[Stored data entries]
↓↓↓
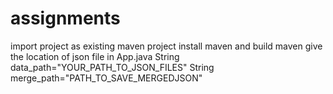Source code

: # assignments

import project as existing maven project 
install maven and build maven
give the location of json file in App.java
  String data_path="YOUR_PATH_TO_JSON_FILES"
  String merge_path="PATH_TO_SAVE_MERGEDJSON"
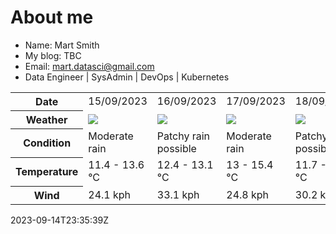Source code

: # About me

- Name: Mart Smith
- My blog: TBC
- Email: [mart.datasci@gmail.com](mailto:mart.datasci6@gmail.com)
- Data Engineer | SysAdmin | DevOps | Kubernetes


<table>
    <tr>
        <th>Date</th>
        <td>15/09/2023</td><td>16/09/2023</td><td>17/09/2023</td><td>18/09/2023</td><td>19/09/2023</td><td>20/09/2023</td><td>21/09/2023</td>
    </tr>
    <tr>
        <th>Weather</th>
        <td><img src="https://cdn.weatherapi.com/weather/64x64/day/302.png"/></td><td><img src="https://cdn.weatherapi.com/weather/64x64/day/176.png"/></td><td><img src="https://cdn.weatherapi.com/weather/64x64/day/302.png"/></td><td><img src="https://cdn.weatherapi.com/weather/64x64/day/176.png"/></td><td><img src="https://cdn.weatherapi.com/weather/64x64/day/176.png"/></td><td><img src="https://cdn.weatherapi.com/weather/64x64/day/302.png"/></td><td><img src="https://cdn.weatherapi.com/weather/64x64/day/116.png"/></td>
    </tr>
    <tr>
        <th>Condition</th>
        <td width="200px">Moderate rain</td><td width="200px">Patchy rain possible</td><td width="200px">Moderate rain</td><td width="200px">Patchy rain possible</td><td width="200px">Patchy rain possible</td><td width="200px">Moderate rain</td><td width="200px">Partly cloudy</td>
    </tr>
    <tr>
        <th>Temperature</th>
        <td>11.4 -  13.6 °C</td><td>12.4 -  13.1 °C</td><td>13 -  15.4 °C</td><td>11.7 -  18.3 °C</td><td>10.7 -  14.3 °C</td><td>10 -  12.7 °C</td><td>8.9 -  13.5 °C</td>
    </tr>
    <tr>
        <th>Wind</th>
        <td>24.1 kph</td><td>33.1 kph</td><td>24.8 kph</td><td>30.2 kph</td><td>39.6 kph</td><td>24.8 kph</td><td>15.8 kph</td>
    </tr>
</table>


2023-09-14T23:35:39Z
↑↑↑
TASK DIRECTIONS:
If a line in the records above has the word "String", copy it.

RESPONSE:
  String data_path="YOUR_PATH_TO_JSON_FILES"
  String merge_path="PATH_TO_SAVE_MERGEDJSON"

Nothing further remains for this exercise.